Task goal:
Read the listing below and copy out every line that holds "where".

Dataset content:
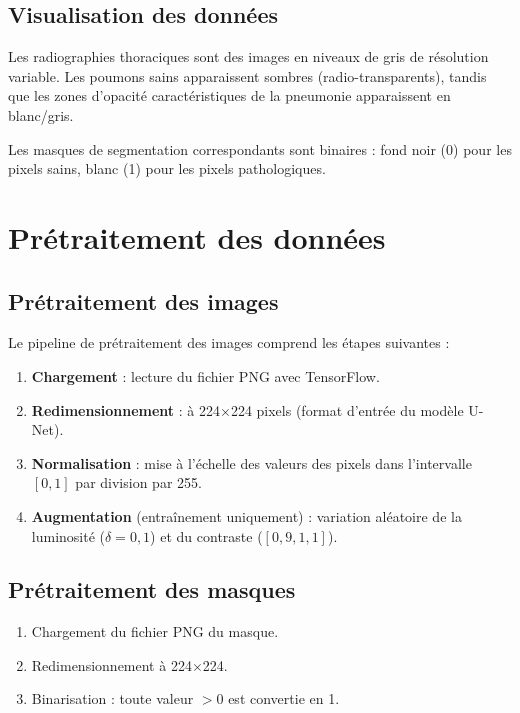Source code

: \documentclass[12pt,a4paper,twoside]{report}
\begin{document}
\subsection{Visualisation des données}

Les radiographies thoraciques sont des images en niveaux de gris de résolution variable. Les poumons sains apparaissent sombres (radio-transparents), tandis que les zones d'opacité caractéristiques de la pneumonie apparaissent en blanc/gris.

Les masques de segmentation correspondants sont binaires : fond noir (0) pour les pixels sains, blanc (1) pour les pixels pathologiques.

\section{Prétraitement des données}

\subsection{Prétraitement des images}

Le pipeline de prétraitement des images comprend les étapes suivantes :

\begin{enumerate}
  \item \textbf{Chargement} : lecture du fichier PNG avec TensorFlow.
  \item \textbf{Redimensionnement} : à 224$\times$224 pixels (format d'entrée du modèle U-Net).
  \item \textbf{Normalisation} : mise à l'échelle des valeurs des pixels dans l'intervalle $[0, 1]$ par division par 255.
  \item \textbf{Augmentation} (entraînement uniquement) : variation aléatoire de la luminosité ($\delta = 0,1$) et du contraste ($[0,9, 1,1]$).
\end{enumerate}

\subsection{Prétraitement des masques}

\begin{enumerate}
  \item Chargement du fichier PNG du masque.
  \item Redimensionnement à 224$\times$224.
  \item Binarisation : toute valeur $>0$ est convertie en 1.
\end{enumerate}
\end{document}
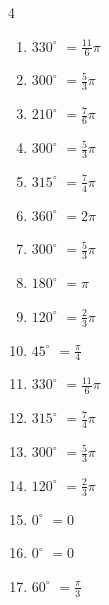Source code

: \begin{multicols}{4}
\begin{enumerate}
  \item $\displaystyle 330^{\circ}$
        $\displaystyle =\frac{11}{6}\pi$

  \item $\displaystyle 300^{\circ}$
        $\displaystyle =\frac{5}{3}\pi$

  \item $\displaystyle 210^{\circ}$
        $\displaystyle =\frac{7}{6}\pi$

  \item $\displaystyle 300^{\circ}$
        $\displaystyle =\frac{5}{3}\pi$

\columnbreak %

  \item $\displaystyle 315^{\circ}$
        $\displaystyle =\frac{7}{4}\pi$

  \item $\displaystyle 360^{\circ}$
        $\displaystyle =2\pi$

  \item $\displaystyle 300^{\circ}$
        $\displaystyle =\frac{5}{3}\pi$

  \item $\displaystyle 180^{\circ}$
        $\displaystyle =\pi$

  \item $\displaystyle 120^{\circ}$
        $\displaystyle =\frac{2}{3}\pi$

  \item $\displaystyle 45^{\circ}$
        $\displaystyle =\frac{\pi}{4}$

  \item $\displaystyle 330^{\circ}$
        $\displaystyle =\frac{11}{6}\pi$

  \item $\displaystyle 315^{\circ}$
        $\displaystyle =\frac{7}{4}\pi$

  \item $\displaystyle 300^{\circ}$
        $\displaystyle =\frac{5}{3}\pi$

  \item $\displaystyle 120^{\circ}$
        $\displaystyle =\frac{2}{3}\pi$

  \item $\displaystyle 0^{\circ}$
        $\displaystyle =0$

  \item $\displaystyle 0^{\circ}$
        $\displaystyle =0$

  \item $\displaystyle 60^{\circ}$
        $\displaystyle =\frac{\pi}{3}$


\end{enumerate}
\end{multicols}
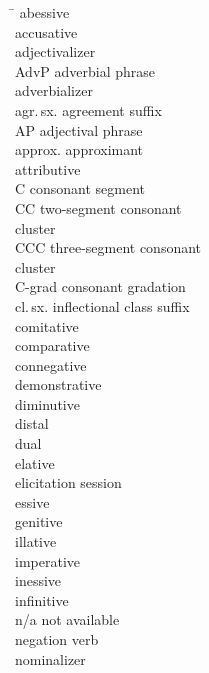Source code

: \begin{multicols}{2}
\begin{tabbing}
\TABh \= \kill
{}	\> abessive \\
	\> accusative \\
	\> adjectivalizer \\
AdvP	\>adverbial phrase\\
	\> adverbializer \\
agr.\,sx.	\> agreement suffix \\
AP		\>adjectival phrase\\
approx.	\>approximant\\
 	\> attributive\\
C		\>consonant segment\\
CC		\>two-segment consonant \\\> cluster\\
CCC		\>three-segment consonant \\\> cluster\\
C-grad	\> consonant gradation \\
cl.\,sx.	\> inflectional class suffix \\
	\> comitative \\
	\> comparative \\
\> connegative \\
	\> demonstrative\\
	\> diminutive \\
	\> distal \\
	\> dual \\
	\> elative \\
		\> elicitation session \\
	\> essive \\
	\> genitive \\
	\> illative \\
	\> imperative \\
	\> inessive \\
	\> infinitive \\
n/a	\> not available \\
	\> negation verb \\
	\> nominalizer \\

\end{tabbing}
\end{multicols}
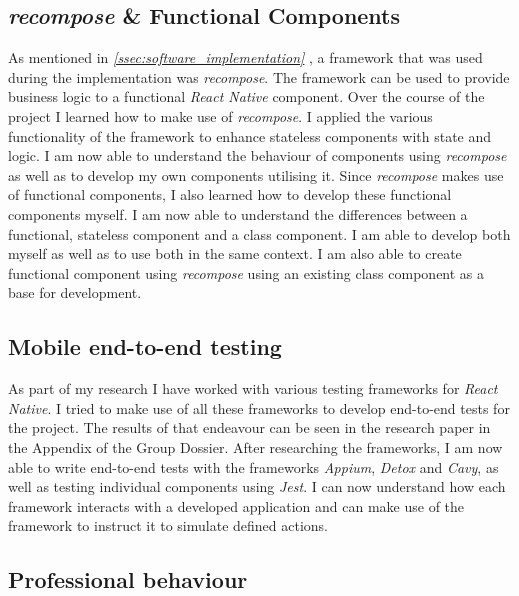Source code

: \subsection{\textit{recompose} \& Functional Components}
\label{ssec:recompose}

As mentioned in \textit{\ref{ssec:software_implementation} }, a framework that was used during the implementation was \textit{recompose}. The framework can be used to provide business logic to a functional \textit{React Native} component.
\newline
Over the course of the project I learned how to make use of \textit{recompose}. I applied the various functionality of the framework to enhance stateless components with state and logic. I am now able to understand the behaviour of components using \textit{recompose} as well as to develop my own components utilising it.
\newline
Since \textit{recompose} makes use of functional components, I also learned how to develop these functional components myself. I am now able to understand the differences between a functional, stateless component and a class component. I am able to develop both myself as well as to use both in the same context. I am also able to create functional component using \textit{recompose} using an existing class component as a base for development.

\subsection{Mobile end-to-end testing}
\label{ssec:mobile_e2e_testing}

As part of my research I have worked with various testing frameworks for \textit{React Native}. I tried to make use of all these frameworks to develop end-to-end tests for the project. The results of that endeavour can be seen in the research paper in the Appendix of the Group Dossier.
\newline
After researching the frameworks, I am now able to write end-to-end tests with the frameworks \textit{Appium}, \textit{Detox} and \textit{Cavy}, as well as testing individual components using \textit{Jest}. I can now understand how each framework interacts with a developed application and can make use of the framework to instruct it to simulate defined actions.

\subsection{Professional behaviour}
\label{ssec:professional_behaviour}

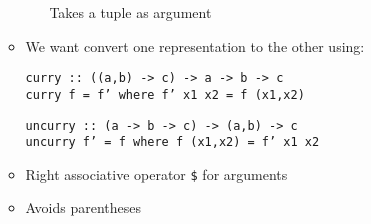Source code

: \begin{itemize}
\begin{itemize}
\begin{itemize}
                     Takes a tuple as argument
                \end{itemize}
            \item We want convert one representation to the other using:
                \begin{itemize}
\begin{verbatim}
curry :: ((a,b) -> c) -> a -> b -> c
curry f = f’ where f’ x1 x2 = f (x1,x2)
\end{verbatim}
\begin{verbatim}
uncurry :: (a -> b -> c) -> (a,b) -> c
uncurry f’ = f where f (x1,x2) = f’ x1 x2
\end{verbatim}
                \end{itemize}
        \end{itemize}
        \begin{itemize}
            \item Right associative operator \verb+$+ for arguments
            \item Avoids parentheses
        \end{itemize}
\end{itemize}
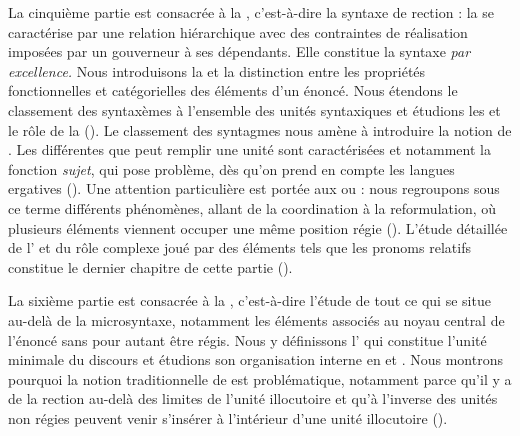 La cinquième partie est consacrée à la , c’est-à-dire la syntaxe de rection : la  se caractérise par une relation hiérarchique avec des contraintes de réalisation imposées par un gouverneur à ses dépendants. Elle constitue la syntaxe \textit{par excellence.} Nous introduisons la  et la distinction entre les propriétés fonctionnelles et catégorielles des éléments d’un énoncé. Nous étendons le classement des syntaxèmes à l’ensemble des unités syntaxiques et étudions les  et le rôle de la  (). Le classement des syntagmes nous amène à introduire la notion de . Les différentes  que peut remplir une unité sont caractérisées et notamment la fonction \textit{sujet}, qui pose problème, dès qu’on prend en compte les langues ergatives (). Une attention particulière est portée aux  ou  : nous regroupons sous ce terme différents phénomènes, allant de la coordination à la reformulation, où plusieurs éléments viennent occuper une même position régie (). L’étude détaillée de l’ et du rôle complexe joué par des éléments tels que les pronoms relatifs constitue le dernier chapitre de cette partie ().

La sixième partie est consacrée à la , c’est-à-dire l’étude de tout ce qui se situe au-delà de la microsyntaxe, notamment les éléments associés au noyau central de l’énoncé sans pour autant être régis. Nous y définissons l’ qui constitue l’unité minimale du discours et étudions son organisation interne en  et . Nous montrons pourquoi la notion traditionnelle de  est problématique, notamment parce qu’il y a de la rection au-delà des limites de l’unité illocutoire et qu’à l’inverse des unités non régies peuvent venir s’insérer à l’intérieur d’une unité illocutoire ().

Result of this exercise:
curry f = f’ where f’ x1 x2 = f (x1,x2)
uncurry f’ = f where f (x1,x2) = f’ x1 x2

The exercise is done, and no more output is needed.